#### [Task instructions]
Give back exactly the lines of the entries below from the line with "credentials的不同配置：" to the line with "Token 通常通过 HTTP", inclusive, and only those.

*** Information given ***

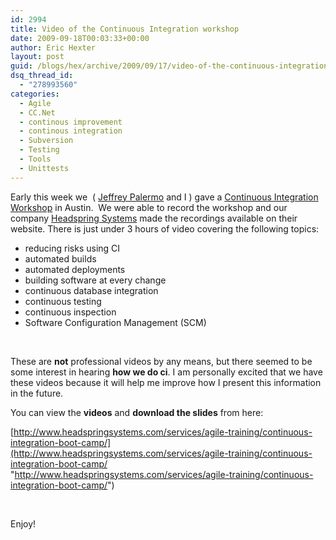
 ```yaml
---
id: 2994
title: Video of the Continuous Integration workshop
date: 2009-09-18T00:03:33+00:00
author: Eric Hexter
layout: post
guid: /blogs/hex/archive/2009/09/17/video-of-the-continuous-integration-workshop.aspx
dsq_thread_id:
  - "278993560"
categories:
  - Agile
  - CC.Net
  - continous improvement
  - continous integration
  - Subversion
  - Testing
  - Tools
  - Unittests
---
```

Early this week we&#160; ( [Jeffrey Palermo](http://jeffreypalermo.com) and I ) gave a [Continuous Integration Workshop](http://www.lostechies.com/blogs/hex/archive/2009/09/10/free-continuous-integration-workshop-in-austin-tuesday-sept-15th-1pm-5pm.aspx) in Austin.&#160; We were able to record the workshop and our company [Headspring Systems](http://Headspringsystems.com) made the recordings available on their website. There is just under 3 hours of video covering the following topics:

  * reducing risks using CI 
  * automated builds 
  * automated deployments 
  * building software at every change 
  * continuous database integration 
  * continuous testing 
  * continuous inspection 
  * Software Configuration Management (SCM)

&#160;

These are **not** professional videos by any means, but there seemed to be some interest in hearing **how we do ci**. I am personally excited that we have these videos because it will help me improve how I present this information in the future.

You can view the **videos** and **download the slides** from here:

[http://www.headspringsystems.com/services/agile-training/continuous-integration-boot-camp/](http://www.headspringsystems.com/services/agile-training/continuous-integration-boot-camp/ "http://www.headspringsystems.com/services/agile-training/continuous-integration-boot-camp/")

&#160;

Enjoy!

***
*** Information given ***

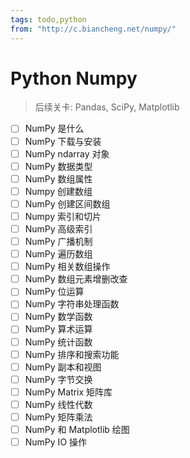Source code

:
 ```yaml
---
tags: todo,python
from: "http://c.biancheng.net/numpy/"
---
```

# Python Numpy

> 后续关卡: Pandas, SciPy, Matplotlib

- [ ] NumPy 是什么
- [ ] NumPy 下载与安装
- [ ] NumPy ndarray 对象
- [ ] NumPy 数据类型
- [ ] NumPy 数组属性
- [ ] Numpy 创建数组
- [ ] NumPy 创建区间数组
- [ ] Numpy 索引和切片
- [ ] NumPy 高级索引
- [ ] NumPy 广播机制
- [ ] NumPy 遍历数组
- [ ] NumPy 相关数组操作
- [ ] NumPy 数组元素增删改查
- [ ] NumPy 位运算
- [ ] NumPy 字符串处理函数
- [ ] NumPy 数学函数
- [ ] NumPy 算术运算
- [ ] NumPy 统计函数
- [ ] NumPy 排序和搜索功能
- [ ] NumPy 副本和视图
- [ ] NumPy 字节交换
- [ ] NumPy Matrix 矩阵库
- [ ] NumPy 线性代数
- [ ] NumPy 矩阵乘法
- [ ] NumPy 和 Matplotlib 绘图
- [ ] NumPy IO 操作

***
*** Information given ***

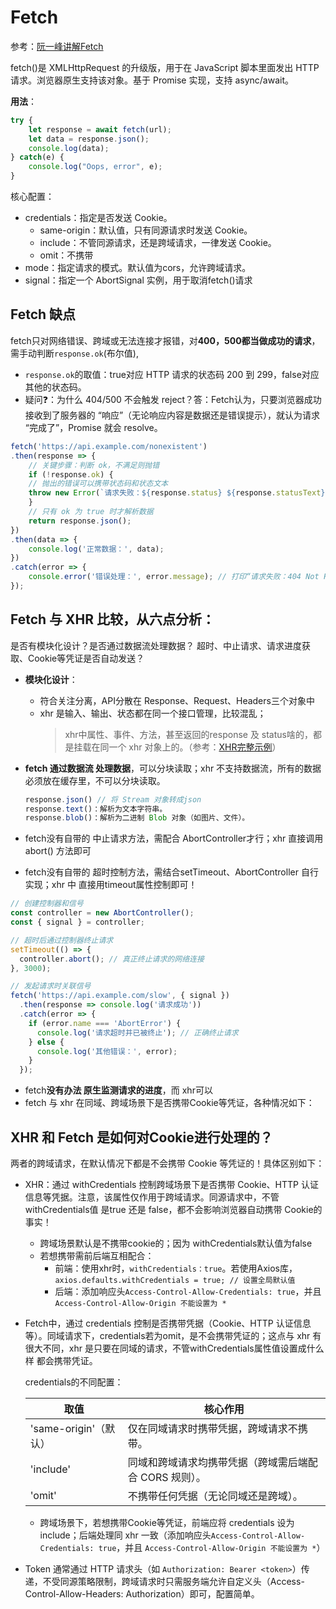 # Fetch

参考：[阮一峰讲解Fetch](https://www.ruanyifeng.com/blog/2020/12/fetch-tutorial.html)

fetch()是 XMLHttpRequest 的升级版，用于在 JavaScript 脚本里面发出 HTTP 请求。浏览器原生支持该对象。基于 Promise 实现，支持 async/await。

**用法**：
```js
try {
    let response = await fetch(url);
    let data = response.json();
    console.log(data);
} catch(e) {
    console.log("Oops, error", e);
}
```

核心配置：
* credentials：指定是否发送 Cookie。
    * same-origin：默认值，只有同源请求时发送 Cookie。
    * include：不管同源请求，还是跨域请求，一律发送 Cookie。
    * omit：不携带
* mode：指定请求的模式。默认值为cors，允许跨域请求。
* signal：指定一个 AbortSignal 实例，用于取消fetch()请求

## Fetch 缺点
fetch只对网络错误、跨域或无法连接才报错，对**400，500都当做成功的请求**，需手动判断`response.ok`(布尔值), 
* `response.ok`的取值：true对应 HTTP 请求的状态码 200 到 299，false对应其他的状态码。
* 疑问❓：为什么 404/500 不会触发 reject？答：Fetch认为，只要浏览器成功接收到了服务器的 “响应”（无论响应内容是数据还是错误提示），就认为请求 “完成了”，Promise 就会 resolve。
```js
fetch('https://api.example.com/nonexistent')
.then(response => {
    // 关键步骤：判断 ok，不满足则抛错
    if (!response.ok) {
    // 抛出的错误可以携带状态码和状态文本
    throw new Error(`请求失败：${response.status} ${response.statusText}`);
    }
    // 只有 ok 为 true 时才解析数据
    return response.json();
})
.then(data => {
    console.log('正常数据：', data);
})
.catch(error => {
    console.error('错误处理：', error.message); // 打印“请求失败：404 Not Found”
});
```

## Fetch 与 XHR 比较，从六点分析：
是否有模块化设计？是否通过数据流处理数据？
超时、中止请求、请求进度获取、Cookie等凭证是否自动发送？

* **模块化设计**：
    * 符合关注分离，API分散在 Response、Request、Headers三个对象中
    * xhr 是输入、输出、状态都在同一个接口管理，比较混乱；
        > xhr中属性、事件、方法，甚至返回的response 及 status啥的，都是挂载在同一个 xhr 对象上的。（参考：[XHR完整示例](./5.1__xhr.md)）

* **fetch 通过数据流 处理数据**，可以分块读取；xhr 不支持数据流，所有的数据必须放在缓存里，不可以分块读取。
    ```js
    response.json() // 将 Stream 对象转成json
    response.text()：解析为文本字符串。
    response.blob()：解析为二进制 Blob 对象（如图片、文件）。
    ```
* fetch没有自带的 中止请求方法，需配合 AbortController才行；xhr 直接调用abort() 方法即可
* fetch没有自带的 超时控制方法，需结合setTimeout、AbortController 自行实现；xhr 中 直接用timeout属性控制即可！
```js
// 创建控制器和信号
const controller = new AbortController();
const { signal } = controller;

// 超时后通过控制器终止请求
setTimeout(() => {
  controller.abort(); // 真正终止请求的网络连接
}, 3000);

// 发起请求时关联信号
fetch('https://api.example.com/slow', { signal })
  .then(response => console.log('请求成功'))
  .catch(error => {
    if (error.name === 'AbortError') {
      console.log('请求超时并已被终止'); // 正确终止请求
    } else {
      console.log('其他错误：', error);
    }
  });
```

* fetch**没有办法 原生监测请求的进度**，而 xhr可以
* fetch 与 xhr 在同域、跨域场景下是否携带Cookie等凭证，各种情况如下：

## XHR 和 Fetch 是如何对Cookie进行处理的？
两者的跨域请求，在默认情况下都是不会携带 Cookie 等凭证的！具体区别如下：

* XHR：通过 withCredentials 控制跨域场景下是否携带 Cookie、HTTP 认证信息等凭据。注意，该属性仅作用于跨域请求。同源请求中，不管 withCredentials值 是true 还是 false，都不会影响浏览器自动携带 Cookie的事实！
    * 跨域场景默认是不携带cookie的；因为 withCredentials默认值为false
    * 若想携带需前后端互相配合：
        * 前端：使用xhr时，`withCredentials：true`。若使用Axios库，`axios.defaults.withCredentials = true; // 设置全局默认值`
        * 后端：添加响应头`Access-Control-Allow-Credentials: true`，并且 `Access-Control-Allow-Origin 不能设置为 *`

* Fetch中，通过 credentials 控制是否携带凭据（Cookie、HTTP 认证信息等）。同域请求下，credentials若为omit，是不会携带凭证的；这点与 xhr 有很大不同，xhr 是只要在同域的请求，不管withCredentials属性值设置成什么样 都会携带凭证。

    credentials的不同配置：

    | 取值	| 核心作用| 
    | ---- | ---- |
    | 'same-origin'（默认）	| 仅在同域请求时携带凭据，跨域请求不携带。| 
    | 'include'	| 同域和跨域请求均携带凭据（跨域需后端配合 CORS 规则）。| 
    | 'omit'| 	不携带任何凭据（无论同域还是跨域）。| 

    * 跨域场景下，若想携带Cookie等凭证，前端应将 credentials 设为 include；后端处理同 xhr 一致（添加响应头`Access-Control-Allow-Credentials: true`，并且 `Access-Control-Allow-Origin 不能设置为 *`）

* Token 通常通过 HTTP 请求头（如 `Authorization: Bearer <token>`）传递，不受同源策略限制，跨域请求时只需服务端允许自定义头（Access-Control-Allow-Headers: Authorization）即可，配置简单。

***

#### [Exercise answer]
    credentials的不同配置：

    | 取值	| 核心作用| 
    | ---- | ---- |
    | 'same-origin'（默认）	| 仅在同域请求时携带凭据，跨域请求不携带。| 
    | 'include'	| 同域和跨域请求均携带凭据（跨域需后端配合 CORS 规则）。| 
    | 'omit'| 	不携带任何凭据（无论同域还是跨域）。| 

    * 跨域场景下，若想携带Cookie等凭证，前端应将 credentials 设为 include；后端处理同 xhr 一致（添加响应头`Access-Control-Allow-Credentials: true`，并且 `Access-Control-Allow-Origin 不能设置为 *`）

* Token 通常通过 HTTP 请求头（如 `Authorization: Bearer <token>`）传递，不受同源策略限制，跨域请求时只需服务端允许自定义头（Access-Control-Allow-Headers: Authorization）即可，配置简单。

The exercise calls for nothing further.